I found some of this optimism in Phelps’ book, along with deep concern that the growing corporatism that marks both our economic and political lives is stifling the ability and even the urge to be a risk-taker, to be creative, to find meaningful work.  Phelps believes in the individual: both the monumental thinkers and achievers like Einstein or Henry Ford, and the ordinary people like the plumber who designs a new wrench and the small businessman who throws every bit of money and energy he has into his bodega. Their work becomes meaningful, and from it comes a sense of personal pride, a place in the community earned and not just given, and perhaps, a chance to be a pair of shoulders for others to stand on to achieve even more.  It is quintessentially American. 

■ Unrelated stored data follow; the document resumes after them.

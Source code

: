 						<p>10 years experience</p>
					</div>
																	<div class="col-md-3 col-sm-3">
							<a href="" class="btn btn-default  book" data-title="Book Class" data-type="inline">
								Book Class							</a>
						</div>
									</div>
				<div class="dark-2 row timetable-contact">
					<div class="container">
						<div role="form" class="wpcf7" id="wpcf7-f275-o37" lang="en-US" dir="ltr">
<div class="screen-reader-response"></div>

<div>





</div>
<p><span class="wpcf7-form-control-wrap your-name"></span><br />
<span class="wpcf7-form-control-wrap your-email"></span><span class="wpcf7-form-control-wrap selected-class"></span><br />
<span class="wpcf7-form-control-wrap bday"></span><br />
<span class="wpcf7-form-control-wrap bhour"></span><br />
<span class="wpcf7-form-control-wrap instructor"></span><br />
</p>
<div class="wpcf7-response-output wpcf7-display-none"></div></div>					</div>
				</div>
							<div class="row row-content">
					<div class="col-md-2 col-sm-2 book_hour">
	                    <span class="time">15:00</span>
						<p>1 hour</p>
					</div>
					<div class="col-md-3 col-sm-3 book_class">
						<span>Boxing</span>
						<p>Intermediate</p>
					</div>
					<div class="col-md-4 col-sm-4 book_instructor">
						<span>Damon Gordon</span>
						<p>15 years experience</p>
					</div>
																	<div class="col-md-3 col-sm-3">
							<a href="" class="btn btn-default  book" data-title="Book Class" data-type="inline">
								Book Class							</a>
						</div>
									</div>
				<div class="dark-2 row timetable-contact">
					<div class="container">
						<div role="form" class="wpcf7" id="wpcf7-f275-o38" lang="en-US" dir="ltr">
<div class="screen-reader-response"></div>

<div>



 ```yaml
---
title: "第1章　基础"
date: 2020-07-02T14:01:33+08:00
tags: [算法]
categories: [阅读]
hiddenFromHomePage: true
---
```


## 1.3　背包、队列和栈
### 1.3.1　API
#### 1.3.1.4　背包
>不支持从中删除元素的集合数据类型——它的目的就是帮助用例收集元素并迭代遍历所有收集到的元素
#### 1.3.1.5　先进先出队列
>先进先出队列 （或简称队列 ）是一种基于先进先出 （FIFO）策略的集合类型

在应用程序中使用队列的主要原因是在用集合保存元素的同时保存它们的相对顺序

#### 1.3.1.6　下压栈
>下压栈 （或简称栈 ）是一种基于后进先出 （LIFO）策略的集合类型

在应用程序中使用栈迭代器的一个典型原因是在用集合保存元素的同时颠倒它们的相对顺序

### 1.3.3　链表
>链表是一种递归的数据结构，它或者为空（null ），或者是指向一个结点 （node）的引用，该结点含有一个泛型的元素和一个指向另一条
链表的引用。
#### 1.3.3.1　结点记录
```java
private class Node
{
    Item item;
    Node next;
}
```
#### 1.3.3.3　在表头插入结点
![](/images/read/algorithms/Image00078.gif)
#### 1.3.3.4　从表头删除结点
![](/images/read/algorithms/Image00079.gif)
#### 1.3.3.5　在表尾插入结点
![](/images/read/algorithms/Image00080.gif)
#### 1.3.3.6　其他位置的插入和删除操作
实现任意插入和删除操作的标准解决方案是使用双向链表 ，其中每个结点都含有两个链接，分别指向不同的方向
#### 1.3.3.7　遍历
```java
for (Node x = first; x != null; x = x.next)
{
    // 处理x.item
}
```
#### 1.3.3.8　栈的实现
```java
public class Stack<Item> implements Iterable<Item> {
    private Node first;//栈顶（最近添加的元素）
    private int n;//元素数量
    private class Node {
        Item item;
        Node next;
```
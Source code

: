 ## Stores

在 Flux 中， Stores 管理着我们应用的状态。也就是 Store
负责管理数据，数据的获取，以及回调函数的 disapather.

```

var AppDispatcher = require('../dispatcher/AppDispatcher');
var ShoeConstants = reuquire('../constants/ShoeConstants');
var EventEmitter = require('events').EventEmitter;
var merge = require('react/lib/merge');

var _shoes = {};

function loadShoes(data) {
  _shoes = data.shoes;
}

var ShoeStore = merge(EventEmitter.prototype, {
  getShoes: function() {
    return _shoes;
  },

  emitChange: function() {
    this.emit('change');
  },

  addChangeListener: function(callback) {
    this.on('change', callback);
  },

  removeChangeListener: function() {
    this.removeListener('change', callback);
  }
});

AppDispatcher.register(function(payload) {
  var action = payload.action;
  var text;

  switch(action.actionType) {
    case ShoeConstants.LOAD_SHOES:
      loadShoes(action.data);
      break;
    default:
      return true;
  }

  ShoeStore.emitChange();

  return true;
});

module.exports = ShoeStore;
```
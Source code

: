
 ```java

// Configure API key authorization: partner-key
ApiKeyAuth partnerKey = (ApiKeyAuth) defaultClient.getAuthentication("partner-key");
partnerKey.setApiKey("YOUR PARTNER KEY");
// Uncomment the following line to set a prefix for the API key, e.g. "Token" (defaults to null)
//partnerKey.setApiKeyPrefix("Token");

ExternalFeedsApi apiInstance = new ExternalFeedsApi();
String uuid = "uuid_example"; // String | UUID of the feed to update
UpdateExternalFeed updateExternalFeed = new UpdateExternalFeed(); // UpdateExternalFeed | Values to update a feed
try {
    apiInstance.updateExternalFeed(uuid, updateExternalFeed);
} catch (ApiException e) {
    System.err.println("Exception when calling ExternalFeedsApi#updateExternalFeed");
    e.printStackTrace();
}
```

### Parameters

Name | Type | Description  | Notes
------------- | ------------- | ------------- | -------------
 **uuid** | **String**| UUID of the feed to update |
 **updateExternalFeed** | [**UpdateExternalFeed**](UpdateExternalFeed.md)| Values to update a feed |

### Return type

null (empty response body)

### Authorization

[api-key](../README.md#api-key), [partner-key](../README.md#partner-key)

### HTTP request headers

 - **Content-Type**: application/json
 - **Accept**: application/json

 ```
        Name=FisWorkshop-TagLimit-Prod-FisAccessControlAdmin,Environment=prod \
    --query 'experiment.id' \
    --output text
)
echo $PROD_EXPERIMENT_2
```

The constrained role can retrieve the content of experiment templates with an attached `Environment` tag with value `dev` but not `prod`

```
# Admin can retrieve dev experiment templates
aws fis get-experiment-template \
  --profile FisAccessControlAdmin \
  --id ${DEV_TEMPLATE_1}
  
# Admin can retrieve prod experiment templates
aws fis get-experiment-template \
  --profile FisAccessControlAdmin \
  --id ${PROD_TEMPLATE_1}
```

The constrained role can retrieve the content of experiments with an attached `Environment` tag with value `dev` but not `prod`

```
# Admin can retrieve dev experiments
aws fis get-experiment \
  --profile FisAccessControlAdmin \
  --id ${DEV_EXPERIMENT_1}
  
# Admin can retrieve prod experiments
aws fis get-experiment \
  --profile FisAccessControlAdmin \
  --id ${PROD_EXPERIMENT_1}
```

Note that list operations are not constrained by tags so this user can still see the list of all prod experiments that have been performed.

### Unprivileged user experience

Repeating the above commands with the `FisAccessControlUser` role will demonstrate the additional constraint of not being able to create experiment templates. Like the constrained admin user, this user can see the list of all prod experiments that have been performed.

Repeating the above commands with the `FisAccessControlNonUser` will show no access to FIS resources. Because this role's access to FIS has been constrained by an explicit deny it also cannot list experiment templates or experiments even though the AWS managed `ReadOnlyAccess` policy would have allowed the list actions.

Unfortunately, this dynamism, which lasted from the 1830s to the 1960s, has begun to ebb with growth of the super-state.  Phelps points to the thicket of rules and regulations, of safety nets that shield people and big business from the worst of it, and of legislatively enacted barriers to entry, whether they be monopoly control of an industry, or unionized labor’s control of the bargaining process. In his view, these all have created a rent-seeker class of politicians and technocrats who understand neither economics nor business, but have a keen sense of how to market access and favorable treatment.

Where to lay blame? Well, Phelps is clearly a low-regulation free market kind of guy who holds socialism and corporatism in rather low esteem. But he also inspires you, just a bit, with two somewhat unexpected traits.  The first is, he’s not an ideologue—he approaches the data with integrity and reaches his conclusions without a political agenda. The second is his generosity of spirit.  He really is searching for an answer to benefit the maximum number of people. 

That’s what Mass Flourishing is about: an effort to “revive the modern values that stirred people to go boldly forth toward lives of richness.”

Lives of richness.  Flourishing instead of perishing.  Professor Phelps turned 81 this last summer, but that sounds like a pretty young idea to me.